Mas a inquietação estética do novo cinema não deixa de lado a diversidade musical brasileira. Sem esquecer os clássicos, como Vinicius (Miguel Faria, 2005) ou as Cantoras do Rádio (Gil Baroni, 2008), investiga os tropicalistas em Fabricando Tom Zé (Décio Matos Jr, 2007), e Coração Vagabundo (2009), sobre Caetano Veloso (Fernando Grostein Andrade, 2009). Homenageia Maria Bethânia, em Pedrinha de Aruanda (Andrucha Waddington, 2007).
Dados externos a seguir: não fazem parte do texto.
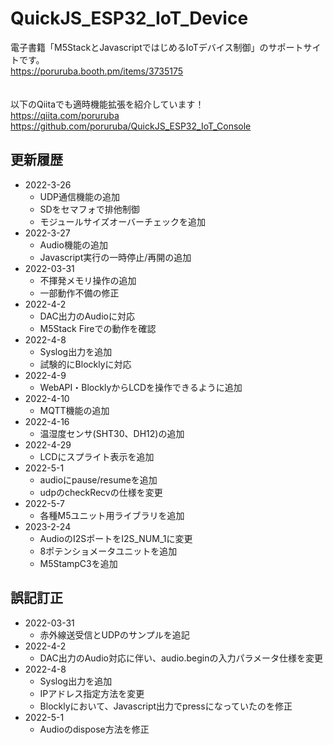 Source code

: # QuickJS_ESP32_IoT_Device

電子書籍「M5StackとJavascriptではじめるIoTデバイス制御」のサポートサイトです。<br>
https://poruruba.booth.pm/items/3735175
<br>
<br>
<br>
以下のQiitaでも適時機能拡張を紹介しています！<br>
https://qiita.com/poruruba<br>
https://github.com/poruruba/QuickJS_ESP32_IoT_Console

## 更新履歴
- 2022-3-26
  - UDP通信機能の追加
  - SDをセマフォで排他制御
  - モジュールサイズオーバーチェックを追加
- 2022-3-27
  - Audio機能の追加
  - Javascript実行の一時停止/再開の追加
- 2022-03-31
  - 不揮発メモリ操作の追加 
  - 一部動作不備の修正
- 2022-4-2
  - DAC出力のAudioに対応
  - M5Stack Fireでの動作を確認
- 2022-4-8
  - Syslog出力を追加
  - 試験的にBlocklyに対応
- 2022-4-9
  - WebAPI・BlocklyからLCDを操作できるように追加
- 2022-4-10
  - MQTT機能の追加
- 2022-4-16
  - 温湿度センサ(SHT30、DH12)の追加
- 2022-4-29
  - LCDにスプライト表示を追加
- 2022-5-1
  - audioにpause/resumeを追加
  - udpのcheckRecvの仕様を変更
- 2022-5-7
  - 各種M5ユニット用ライブラリを追加
- 2023-2-24
  - AudioのI2SポートをI2S_NUM_1に変更
  - 8ポテンショメータユニットを追加
  - M5StampC3を追加

## 誤記訂正
- 2022-03-31
  - 赤外線送受信とUDPのサンプルを追記 
- 2022-4-2
  - DAC出力のAudio対応に伴い、audio.beginの入力パラメータ仕様を変更 
- 2022-4-8
  - Syslog出力を追加
  - IPアドレス指定方法を変更
  - Blocklyにおいて、Javascript出力でpressになっていたのを修正
- 2022-5-1
  - Audioのdispose方法を修正
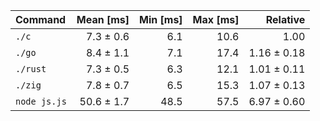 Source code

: | Command | Mean [ms] | Min [ms] | Max [ms] | Relative |
|:---|---:|---:|---:|---:|
| `./c` | 7.3 ± 0.6 | 6.1 | 10.6 | 1.00 |
| `./go` | 8.4 ± 1.1 | 7.1 | 17.4 | 1.16 ± 0.18 |
| `./rust` | 7.3 ± 0.5 | 6.3 | 12.1 | 1.01 ± 0.11 |
| `./zig` | 7.8 ± 0.7 | 6.5 | 15.3 | 1.07 ± 0.13 |
| `node js.js` | 50.6 ± 1.7 | 48.5 | 57.5 | 6.97 ± 0.60 |
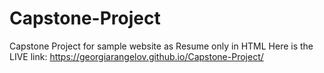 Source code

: # Capstone-Project
Capstone Project for sample website as Resume only in HTML
Here is the LIVE link: https://georgiarangelov.github.io/Capstone-Project/
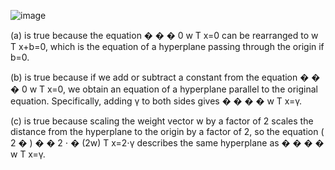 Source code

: ![image](https://user-images.githubusercontent.com/89120960/232202982-efcfd730-a919-4a82-90b2-4e3c005f6a18.png)


<p>
  (a) is true because the equation
�
�
�
0
w
T
x=0 can be rearranged to
w
T
x+b=0, which is the equation of a hyperplane passing through the origin if b=0.

(b) is true because if we add or subtract a constant from the equation
�
�
�
0
w
T
x=0, we obtain an equation of a hyperplane parallel to the original equation. Specifically, adding γ to both sides gives
�
�
�
�
w
T
x=γ.

(c) is true because scaling the weight vector w by a factor of 2 scales the distance from the hyperplane to the origin by a factor of 2, so the equation
(
2
�
)
�
�
2
⋅
�
(2w)
T
x=2⋅γ describes the same hyperplane as
�
�
�
�
w
T
x=γ.
</p>
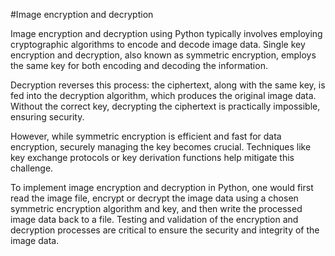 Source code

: #Image encryption and decryption

Image encryption and decryption using Python typically involves employing cryptographic algorithms to encode and decode image data. Single key encryption and decryption, also known as symmetric encryption, employs the same key for both encoding and decoding the information.

Decryption reverses this process: the ciphertext, along with the same key, is fed into the decryption algorithm, which produces the original image data. Without the correct key, decrypting the ciphertext is practically impossible, ensuring security.

However, while symmetric encryption is efficient and fast for data encryption, securely managing the key becomes crucial. Techniques like key exchange protocols or key derivation functions help mitigate this challenge.

To implement image encryption and decryption in Python, one would first read the image file, encrypt or decrypt the image data using a chosen symmetric encryption algorithm and key, and then write the processed image data back to a file. Testing and validation of the encryption and decryption processes are critical to ensure the security and integrity of the image data.
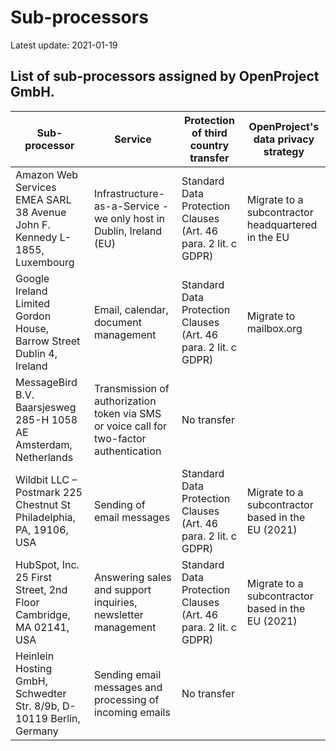 # Sub-processors

Latest update: 2021-01-19

## List of sub-processors assigned by OpenProject GmbH.

| **Sub-processor**                                            | **Service**                                | **Protection of third country transfer**                                      | OpenProject's data privacy strategy                |
| ------------------------------------------------------------ | ------------------------------------------------------------ | ------------------------------------------------------------ | -------------------------------------------------- |
| Amazon Web Services EMEA SARL  38 Avenue John F. Kennedy  L-1855, Luxembourg | Infrastructure-as-a-Service - we only host in Dublin, Ireland (EU) | Standard Data Protection Clauses (Art. 46 para. 2 lit. c GDPR) | Migrate to a subcontractor headquartered in the EU |
| Google Ireland Limited  Gordon House, Barrow Street  Dublin 4, Ireland | Email, calendar, document management                      | Standard Data Protection Clauses (Art. 46 para. 2 lit. c GDPR) | Migrate to mailbox.org                             |
| MessageBird B.V.  Baarsjesweg 285-H  1058 AE Amsterdam, Netherlands | Transmission of authorization token via SMS or voice call for two-factor authentication | No transfer |                                                    |
| Wildbit LLC – Postmark  225 Chestnut St  Philadelphia, PA, 19106, USA | Sending of email messages                                    | Standard Data Protection Clauses (Art. 46 para. 2 lit. c GDPR) | Migrate to a subcontractor based in the EU (2021)  |
| HubSpot, Inc.  25 First Street, 2nd Floor  Cambridge, MA 02141, USA | Answering sales and support inquiries, newsletter management | Standard Data Protection Clauses (Art. 46 para. 2 lit. c GDPR) | Migrate to a subcontractor based in the EU (2021)  |
| Heinlein Hosting GmbH, Schwedter Str. 8/9b, D-10119 Berlin, Germany | Sending email messages and processing of incoming emails     | No transfer                                     |                                                    |
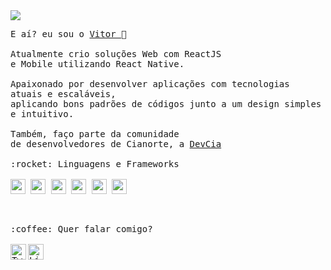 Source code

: <img src="https://camo.githubusercontent.com/003ba65c3026c92b046cc22cc00d7513aedeb2c4/68747470733a2f2f6d656469612e67697068792e636f6d2f6d656469612f31326f75664342304d795a31476f2f67697068792e676966">
<p>
  <samp>
     E aí? eu sou o <a href="https://www.linkedin.com/in/vitor-serrano/"> Vitor </a> 🤘
    <br />
    <br />Atualmente crio soluções Web com ReactJS
    <br />e Mobile utilizando React Native.
    <br />
    <br />Apaixonado por desenvolver aplicações com tecnologias atuais e escaláveis, 
    <br />aplicando bons padrões de códigos junto a um design simples e intuitivo.
    <br />
    <br />Também, faço parte da comunidade 
    <br />de desenvolvedores de Cianorte, a <a href="https://github.com/DevCia">DevCia</a>
    <br />
    <br />
    :rocket: Linguagens e Frameworks
    <br />
    <br /><code><img height="24" src="https://user-images.githubusercontent.com/11820690/87189669-6c54d200-c2c7-11ea-8bb3-2d3913a791e3.png"></code>
    <code><img height="24" src="https://user-images.githubusercontent.com/11820690/87189447-08320e00-c2c7-11ea-9d79-df814c611594.png"></code>
    <code><img height="24" src="https://user-images.githubusercontent.com/11820690/87189442-0700e100-c2c7-11ea-88f0-8250cea308e9.png"></code>
    <code><img height="24" src="https://user-images.githubusercontent.com/11820690/87189445-08320e00-c2c7-11ea-8301-e6c929daa087.png"></code>
    <code><img height="24" src="https://user-images.githubusercontent.com/11820690/87189443-07997780-c2c7-11ea-8941-443e5ded2234.png"></code>
    <code><img height="24" src="https://user-images.githubusercontent.com/51726945/87152732-9ccb4a80-c28c-11ea-8868-09cacaa16dc6.png"></code>
  </samp>
</p>
<br>

<p>
  <samp>
     :coffee: Quer falar comigo?
    <br />
    <br />
    <a href="https://twitter.com/virtuzera">
      <img align="left" alt="Twitter" width="25px" src="https://raw.githubusercontent.com/anuraghazra/anuraghazra/master/assets/twitter.svg" />
    </a>
    <a href="https://www.linkedin.com/in/vitor-serrano/">
      <img align="left" alt="Linkedin" width="25px" src="https://user-images.githubusercontent.com/51726945/87342987-8c340200-c522-11ea-941d-b00a2254696a.png" />
    </a>
  </samp>
</p>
Visita o rock com Lóki, sobre o mutante Arnaldo Batista (Paulo Henrique Fontenelle, 2008), A Vida Até Parece Uma Festa, sobre os Titãs (Branco Mello, 2008) ou Herbert de Perto, sobre o líder dos Paralamas (Roberto Berliner/ Pedro Bronz, 2009).

Figuras polêmicas não ficaram de fora, como Simonal (Ninguém Sabe o Duro Que Dei, 2009), que teve um bom público nas salas de cinema. Ou ícones como Paulo Vanzolini (Um Homem de Moral, de Ricardo Dias, 2009). Filmes foram feitos sobre o mistério da criação poética na canção, como Palavra (en)Cantada, de Helena Solberg (2008), que inclusive já havia fuçado a vida de Carmen Miranda na década anterior. E até sobre um instrumento, como a sanfona e seu universo (O Milagre de Santa Luzia, 2009, de Sérgio Rozenblit).

Também a música erudita recebeu atenção, como no belo documentário de João Moreira Salles sobre o pianista Nelson Freire, de 2003. Garotos pobres que tentam ampliar seus horizontes fazendo música foram motivo de documentários como Contratempo (Mini Kerti/ Malu Mader, 2008) e encenação de fatos reais, como Orquestra de Meninos, de Paulo Thiago (2008).

Acabou o show? Mais um, mais um! Tem muito mais música pra ouvir, se consideramos os filmes que recriam com atores os personagens de nossa música. A lista vai de Villa-Lobos (Zelito Vianna, 2000) e Nélson Gonçalves (Elizeu Ewald, 2001) até Cazuza (Sandra Werneck e Walter Carvalho, 2004) e Noel Rosa, o Poeta da Vila (Ricardo Van Steen, 2006), passando por Zezé de Camargo e Luciano, os dois filhos de Francisco. (Breno Silveira, 2005). Sem falar dos curtas e médias-metragem feitos para a TV.

E vem aí filmes sobre Raul Seixas, Dalva de Oliveira, Maysa, Assis Valente, Samba da Vela, Agostinho dos Santos... A safra é tão grande que devo ter esquecido alguns. Dá pra se divertir, não é mesmo?